Jordan Richards (born January 21, 1993) is an American football free safety who is a free agent. He played college football at Stanford and was drafted by the New England Patriots in the second round of the 2015 NFL Draft.

College career
Richards played college football at Stanford, where he was a team captain and first-team All-PAC player during his final senior collegiate year. Although recruited as one top the top 100 receivers in the country, he was switched to defense and played all 13 games as a true freshman.

Professional career
Richards accepted an invitation to play in the 2015 East–West Shrine Game and practiced well throughout the week leading up to the game. He played for the West team under former Seattle Seahawks' quarterback and Washington Redskins' head coach Jim Zorn. Richards recorded three combined tackles, as the West lost 19-3 to the East. He attended the NFL combine and completed all of the required combine and positional drills. Richards lackluster performances in the 40-yard dash, vertical jump, and broad jump was thought to negatively effect his stock. His time in the three-cone drill finished in the top five amongst all safeties at the combine. On March 19, 2015, Richards opted to participate at Stanford's pro day, along with James Vaughters, Ty Montgomery, Andrus Peat, Lee Ward, A. J. Tarpley, Alex Carter, Henry Anderson, David Parry, and five others. Over 75 team representatives and scouts from every NFL team attended as Richards decided to redo his vertical jump (34½), broad jump (9'0"), 40-yard dash (4.59), 20-yard dash (2.64), 10-yard dash (1.58), and short shuttle (4.32). He performed well and was able to get better times and lengths in everything but the broad jump and short shuttle. His positional drills were led by the New England Patriots' director of player personnel Nick Caserio. At the conclusion of the pre-draft process, Richards projected to be a fifth to seventh round pick by the majority of NFL draft experts and analysts. His fall from a perspective third round pick was mostly due to his lack of preferred athletic ability and his mediocre performance at the combine. He was ranked as the seventh best strong safety prospect in the draft by NFLDraftScout.com and was ranked the 23rd best safety in the draft by NFL analyst Charles Davis.

New England Patriots
The New England Patriots selected Richards in the second round (64th overall) of the 2015 NFL Draft. Richards was the fourth safety selected in 2016, behind Damarious Randall (No. 30, Packers), Landon Collins (No. 33, Giants), and Jaquiski Tartt (No. 46, 49ers).
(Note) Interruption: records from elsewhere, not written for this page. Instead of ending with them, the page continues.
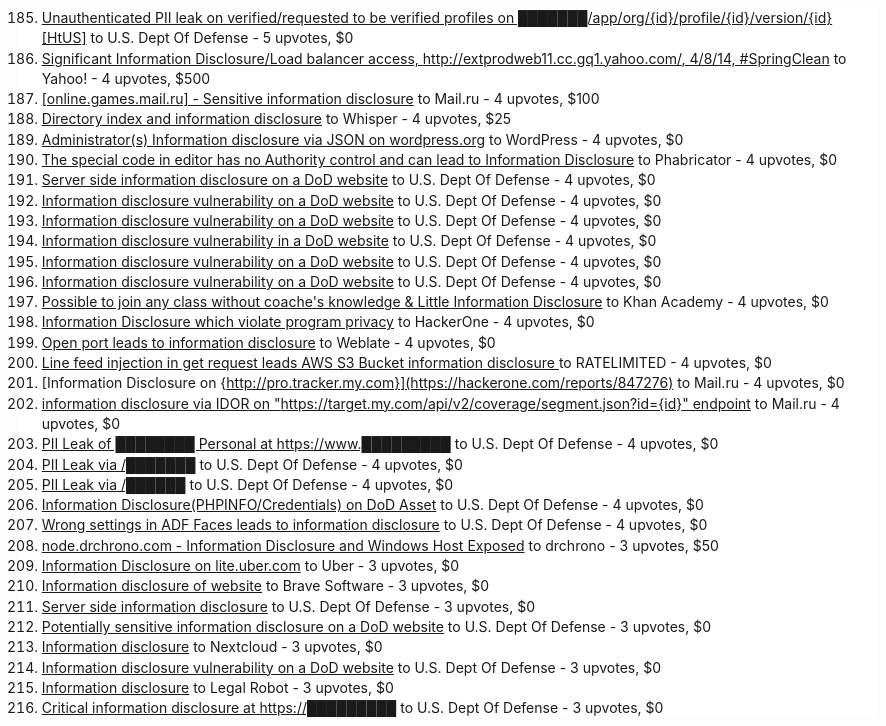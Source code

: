 185. [Unauthenticated PII leak on verified/requested to be verified profiles on ███████/app/org/{id}/profile/{id}/version/{id} [HtUS]](https://hackerone.com/reports/1627962) to U.S. Dept Of Defense - 5 upvotes, $0
186. [Significant Information Disclosure/Load balancer access, http://extprodweb11.cc.gq1.yahoo.com/, 4/8/14, #SpringClean](https://hackerone.com/reports/6194) to Yahoo! - 4 upvotes, $500
187. [[online.games.mail.ru] - Sensitive information disclosure](https://hackerone.com/reports/317980) to Mail.ru - 4 upvotes, $100
188. [Directory index and information disclosure](https://hackerone.com/reports/46345) to Whisper - 4 upvotes, $25
189. [Administrator(s) Information disclosure via JSON on wordpress.org](https://hackerone.com/reports/221734) to WordPress - 4 upvotes, $0
190. [The special code in editor has no Authority control and can lead to Information Disclosure](https://hackerone.com/reports/221950) to Phabricator - 4 upvotes, $0
191. [Server side information disclosure on a DoD website](https://hackerone.com/reports/191830) to U.S. Dept Of Defense - 4 upvotes, $0
192. [Information disclosure vulnerability on a DoD website](https://hackerone.com/reports/195836) to U.S. Dept Of Defense - 4 upvotes, $0
193. [Information disclosure vulnerability on a DoD website](https://hackerone.com/reports/197055) to U.S. Dept Of Defense - 4 upvotes, $0
194. [Information disclosure vulnerability in a DoD website](https://hackerone.com/reports/186308) to U.S. Dept Of Defense - 4 upvotes, $0
195. [Information disclosure vulnerability on a DoD website](https://hackerone.com/reports/217747) to U.S. Dept Of Defense - 4 upvotes, $0
196. [Information disclosure vulnerability on a DoD website](https://hackerone.com/reports/210525) to U.S. Dept Of Defense - 4 upvotes, $0
197. [Possible to join any class without coache's knowledge & Little Information Disclosure](https://hackerone.com/reports/266090) to Khan Academy - 4 upvotes, $0
198. [Information Disclosure which violate program privacy](https://hackerone.com/reports/313075) to HackerOne - 4 upvotes, $0
199. [Open port leads to information disclosure](https://hackerone.com/reports/223421) to Weblate - 4 upvotes, $0
200. [Line feed injection in get request leads AWS S3 Bucket information disclosure ](https://hackerone.com/reports/460928) to RATELIMITED - 4 upvotes, $0
201. [Information Disclosure on {http://pro.tracker.my.com}](https://hackerone.com/reports/847276) to Mail.ru - 4 upvotes, $0
202. [information disclosure via IDOR on "https://target.my.com/api/v2/coverage/segment.json?id={id}" endpoint](https://hackerone.com/reports/763258) to Mail.ru - 4 upvotes, $0
203. [PII Leak of ████████ Personal at  https://www.█████████](https://hackerone.com/reports/1050196) to U.S. Dept Of Defense - 4 upvotes, $0
204. [PII Leak via /███████](https://hackerone.com/reports/904659) to U.S. Dept Of Defense - 4 upvotes, $0
205. [PII Leak via /██████](https://hackerone.com/reports/905688) to U.S. Dept Of Defense - 4 upvotes, $0
206. [Information Disclosure(PHPINFO/Credentials) on DoD Asset](https://hackerone.com/reports/883693) to U.S. Dept Of Defense - 4 upvotes, $0
207. [Wrong settings in ADF Faces leads to information disclosure](https://hackerone.com/reports/1422641) to U.S. Dept Of Defense - 4 upvotes, $0
208. [node.drchrono.com - Information Disclosure and Windows Host Exposed](https://hackerone.com/reports/141174) to drchrono - 3 upvotes, $50
209. [Information Disclosure on lite.uber.com](https://hackerone.com/reports/133375) to Uber - 3 upvotes, $0
210. [Information disclosure of website](https://hackerone.com/reports/179121) to Brave Software - 3 upvotes, $0
211. [Server side information disclosure](https://hackerone.com/reports/192577) to U.S. Dept Of Defense - 3 upvotes, $0
212. [Potentially sensitive information disclosure on a DoD website](https://hackerone.com/reports/207236) to U.S. Dept Of Defense - 3 upvotes, $0
213. [Information disclosure](https://hackerone.com/reports/152499) to Nextcloud - 3 upvotes, $0
214. [Information disclosure vulnerability on a DoD website](https://hackerone.com/reports/186307) to U.S. Dept Of Defense - 3 upvotes, $0
215. [Information disclosure](https://hackerone.com/reports/261817) to Legal Robot - 3 upvotes, $0
216. [Critical information disclosure at https://█████████](https://hackerone.com/reports/200079) to U.S. Dept Of Defense - 3 upvotes, $0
His selection in the second round was heavily criticized by draft analysts and the media due to his draft projection being a fifth to seventh round pick and was partially due to the fact the team already had Devin McCourty and Patrick Chung as established starters at safety. Many journalists and analysts speculated his selection by Patriots' head coach/general manager Bill Belichick was due to his solid performance in the three-cone drill, his intelligence, and high football acumen.

2015
On May 8, 2015, the Patriots signed Richards to a four-year, $3.71 million contract with $1.15 million guaranteed and a signing bonus of $959,307.

Richards was not able to attend team activities held in the spring due to Stanford following the quarters semester system and the NFL's graduation rule that does not permit players that haven't completed or graduated from their school to attend team activities. Upon arriving at training camp, he competed with Nate Ebner, Tavon Wilson, Duron Harmon, and Brandon King for the role as a backup safety. Head coach Bill Belichick named Richards the backup strong safety behind Patrick Chung to start the regular season.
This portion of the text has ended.